- [What you should do]
An exact transcription of all the records below is required, without any images.

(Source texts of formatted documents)
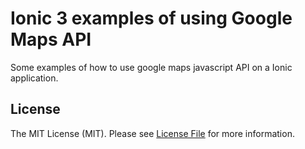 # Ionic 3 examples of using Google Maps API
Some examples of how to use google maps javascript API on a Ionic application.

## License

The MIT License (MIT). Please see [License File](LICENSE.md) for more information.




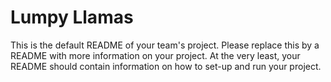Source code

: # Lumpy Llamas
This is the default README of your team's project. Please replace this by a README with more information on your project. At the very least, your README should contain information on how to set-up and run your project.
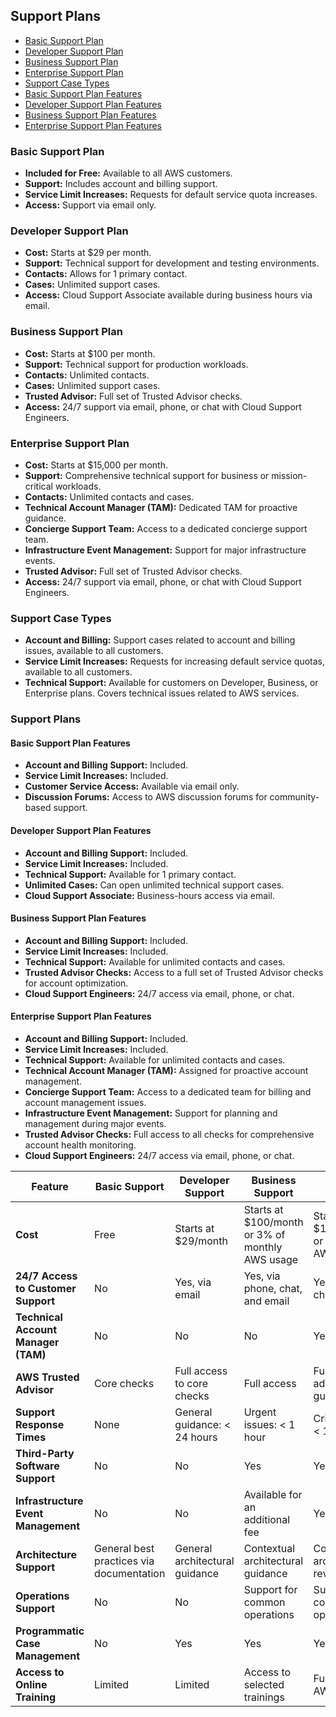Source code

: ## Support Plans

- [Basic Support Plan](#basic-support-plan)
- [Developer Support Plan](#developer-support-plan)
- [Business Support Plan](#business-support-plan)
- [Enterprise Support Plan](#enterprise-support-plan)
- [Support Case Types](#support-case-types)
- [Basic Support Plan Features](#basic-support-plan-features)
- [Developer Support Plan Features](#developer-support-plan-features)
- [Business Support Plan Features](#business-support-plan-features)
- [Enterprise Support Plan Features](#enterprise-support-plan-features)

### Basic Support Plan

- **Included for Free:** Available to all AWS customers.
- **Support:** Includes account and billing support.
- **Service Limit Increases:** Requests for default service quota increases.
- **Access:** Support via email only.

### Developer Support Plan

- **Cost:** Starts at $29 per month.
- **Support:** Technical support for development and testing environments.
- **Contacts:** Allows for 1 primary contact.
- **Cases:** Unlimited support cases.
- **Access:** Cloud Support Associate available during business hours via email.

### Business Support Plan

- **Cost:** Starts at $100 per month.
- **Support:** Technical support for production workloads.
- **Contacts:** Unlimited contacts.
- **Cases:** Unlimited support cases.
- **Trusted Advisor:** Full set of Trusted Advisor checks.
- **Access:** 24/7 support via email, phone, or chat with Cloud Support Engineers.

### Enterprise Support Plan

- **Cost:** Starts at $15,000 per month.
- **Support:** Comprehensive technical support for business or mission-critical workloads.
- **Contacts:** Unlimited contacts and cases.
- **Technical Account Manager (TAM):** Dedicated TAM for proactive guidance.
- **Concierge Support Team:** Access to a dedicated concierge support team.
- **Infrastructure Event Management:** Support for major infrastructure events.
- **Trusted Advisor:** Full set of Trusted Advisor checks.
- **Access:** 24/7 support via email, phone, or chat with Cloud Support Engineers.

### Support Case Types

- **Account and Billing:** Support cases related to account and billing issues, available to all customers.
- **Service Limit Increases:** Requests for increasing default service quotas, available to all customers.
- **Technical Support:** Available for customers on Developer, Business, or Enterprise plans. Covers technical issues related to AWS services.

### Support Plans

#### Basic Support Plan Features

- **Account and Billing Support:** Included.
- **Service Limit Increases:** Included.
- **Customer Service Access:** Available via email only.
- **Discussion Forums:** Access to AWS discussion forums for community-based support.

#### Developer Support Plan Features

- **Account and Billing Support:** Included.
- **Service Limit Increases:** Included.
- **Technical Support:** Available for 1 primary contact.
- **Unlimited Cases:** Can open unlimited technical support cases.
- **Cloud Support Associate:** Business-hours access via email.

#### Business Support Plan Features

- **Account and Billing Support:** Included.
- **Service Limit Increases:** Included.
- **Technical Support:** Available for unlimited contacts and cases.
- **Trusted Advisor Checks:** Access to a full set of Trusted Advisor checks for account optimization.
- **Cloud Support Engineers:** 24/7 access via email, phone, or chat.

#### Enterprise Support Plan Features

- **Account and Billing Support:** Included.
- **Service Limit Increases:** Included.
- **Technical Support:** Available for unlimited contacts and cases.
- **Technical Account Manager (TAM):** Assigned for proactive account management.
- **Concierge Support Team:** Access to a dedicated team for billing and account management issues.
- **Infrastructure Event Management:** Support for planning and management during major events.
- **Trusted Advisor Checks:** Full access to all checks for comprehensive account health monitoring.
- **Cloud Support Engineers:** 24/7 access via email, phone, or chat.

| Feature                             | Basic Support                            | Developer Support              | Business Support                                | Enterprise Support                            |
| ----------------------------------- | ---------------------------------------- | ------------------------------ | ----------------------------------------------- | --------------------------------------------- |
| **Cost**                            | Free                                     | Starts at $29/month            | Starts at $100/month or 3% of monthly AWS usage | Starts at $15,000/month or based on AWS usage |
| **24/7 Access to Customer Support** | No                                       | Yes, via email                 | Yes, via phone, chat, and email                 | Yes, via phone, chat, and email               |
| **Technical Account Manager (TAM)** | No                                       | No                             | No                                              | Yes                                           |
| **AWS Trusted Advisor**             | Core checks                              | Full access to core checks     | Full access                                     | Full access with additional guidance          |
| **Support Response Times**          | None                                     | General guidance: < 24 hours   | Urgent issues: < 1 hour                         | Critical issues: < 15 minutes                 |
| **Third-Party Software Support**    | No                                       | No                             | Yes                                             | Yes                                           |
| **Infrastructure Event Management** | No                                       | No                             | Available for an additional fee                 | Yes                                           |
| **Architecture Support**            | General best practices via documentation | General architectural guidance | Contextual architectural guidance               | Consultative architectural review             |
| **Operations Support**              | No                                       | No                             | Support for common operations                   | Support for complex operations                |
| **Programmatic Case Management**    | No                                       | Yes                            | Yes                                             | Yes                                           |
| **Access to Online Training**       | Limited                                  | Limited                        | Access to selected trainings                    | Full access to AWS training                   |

- [Exercise response]
 # Ionic 3 examples of using Google Maps API
Some examples of how to use google maps javascript API on a Ionic application.

## License

The MIT License (MIT). Please see [License File](LICENSE.md) for more information.




Source code

: # Lumpy Llamas
This is the default README of your team's project. Please replace this by a README with more information on your project. At the very least, your README should contain information on how to set-up and run your project.
Source code

: ## Support Plans

- [Basic Support Plan](#basic-support-plan)
- [Developer Support Plan](#developer-support-plan)
- [Business Support Plan](#business-support-plan)
- [Enterprise Support Plan](#enterprise-support-plan)
- [Support Case Types](#support-case-types)
- [Basic Support Plan Features](#basic-support-plan-features)
- [Developer Support Plan Features](#developer-support-plan-features)
- [Business Support Plan Features](#business-support-plan-features)
- [Enterprise Support Plan Features](#enterprise-support-plan-features)

### Basic Support Plan

- **Included for Free:** Available to all AWS customers.
- **Support:** Includes account and billing support.
- **Service Limit Increases:** Requests for default service quota increases.
- **Access:** Support via email only.

### Developer Support Plan

- **Cost:** Starts at $29 per month.
- **Support:** Technical support for development and testing environments.
- **Contacts:** Allows for 1 primary contact.
- **Cases:** Unlimited support cases.
- **Access:** Cloud Support Associate available during business hours via email.

### Business Support Plan

- **Cost:** Starts at $100 per month.
- **Support:** Technical support for production workloads.
- **Contacts:** Unlimited contacts.
- **Cases:** Unlimited support cases.
- **Trusted Advisor:** Full set of Trusted Advisor checks.
- **Access:** 24/7 support via email, phone, or chat with Cloud Support Engineers.

### Enterprise Support Plan

- **Cost:** Starts at $15,000 per month.
- **Support:** Comprehensive technical support for business or mission-critical workloads.
- **Contacts:** Unlimited contacts and cases.
- **Technical Account Manager (TAM):** Dedicated TAM for proactive guidance.
- **Concierge Support Team:** Access to a dedicated concierge support team.
- **Infrastructure Event Management:** Support for major infrastructure events.
- **Trusted Advisor:** Full set of Trusted Advisor checks.
- **Access:** 24/7 support via email, phone, or chat with Cloud Support Engineers.

### Support Case Types

- **Account and Billing:** Support cases related to account and billing issues, available to all customers.
- **Service Limit Increases:** Requests for increasing default service quotas, available to all customers.
- **Technical Support:** Available for customers on Developer, Business, or Enterprise plans. Covers technical issues related to AWS services.

### Support Plans

#### Basic Support Plan Features

- **Account and Billing Support:** Included.
- **Service Limit Increases:** Included.
- **Customer Service Access:** Available via email only.
- **Discussion Forums:** Access to AWS discussion forums for community-based support.

#### Developer Support Plan Features

- **Account and Billing Support:** Included.
- **Service Limit Increases:** Included.
- **Technical Support:** Available for 1 primary contact.
- **Unlimited Cases:** Can open unlimited technical support cases.
- **Cloud Support Associate:** Business-hours access via email.

#### Business Support Plan Features

- **Account and Billing Support:** Included.
- **Service Limit Increases:** Included.
- **Technical Support:** Available for unlimited contacts and cases.
- **Trusted Advisor Checks:** Access to a full set of Trusted Advisor checks for account optimization.
- **Cloud Support Engineers:** 24/7 access via email, phone, or chat.

#### Enterprise Support Plan Features

- **Account and Billing Support:** Included.
- **Service Limit Increases:** Included.
- **Technical Support:** Available for unlimited contacts and cases.
- **Technical Account Manager (TAM):** Assigned for proactive account management.
- **Concierge Support Team:** Access to a dedicated team for billing and account management issues.
- **Infrastructure Event Management:** Support for planning and management during major events.
- **Trusted Advisor Checks:** Full access to all checks for comprehensive account health monitoring.
- **Cloud Support Engineers:** 24/7 access via email, phone, or chat.

| Feature                             | Basic Support                            | Developer Support              | Business Support                                | Enterprise Support                            |
| ----------------------------------- | ---------------------------------------- | ------------------------------ | ----------------------------------------------- | --------------------------------------------- |
| **Cost**                            | Free                                     | Starts at $29/month            | Starts at $100/month or 3% of monthly AWS usage | Starts at $15,000/month or based on AWS usage |
| **24/7 Access to Customer Support** | No                                       | Yes, via email                 | Yes, via phone, chat, and email                 | Yes, via phone, chat, and email               |
| **Technical Account Manager (TAM)** | No                                       | No                             | No                                              | Yes                                           |
| **AWS Trusted Advisor**             | Core checks                              | Full access to core checks     | Full access                                     | Full access with additional guidance          |
| **Support Response Times**          | None                                     | General guidance: < 24 hours   | Urgent issues: < 1 hour                         | Critical issues: < 15 minutes                 |
| **Third-Party Software Support**    | No                                       | No                             | Yes                                             | Yes                                           |
| **Infrastructure Event Management** | No                                       | No                             | Available for an additional fee                 | Yes                                           |
| **Architecture Support**            | General best practices via documentation | General architectural guidance | Contextual architectural guidance               | Consultative architectural review             |
| **Operations Support**              | No                                       | No                             | Support for common operations                   | Support for complex operations                |
| **Programmatic Case Management**    | No                                       | Yes                            | Yes                                             | Yes                                           |
| **Access to Online Training**       | Limited                                  | Limited                        | Access to selected trainings                    | Full access to AWS training                   |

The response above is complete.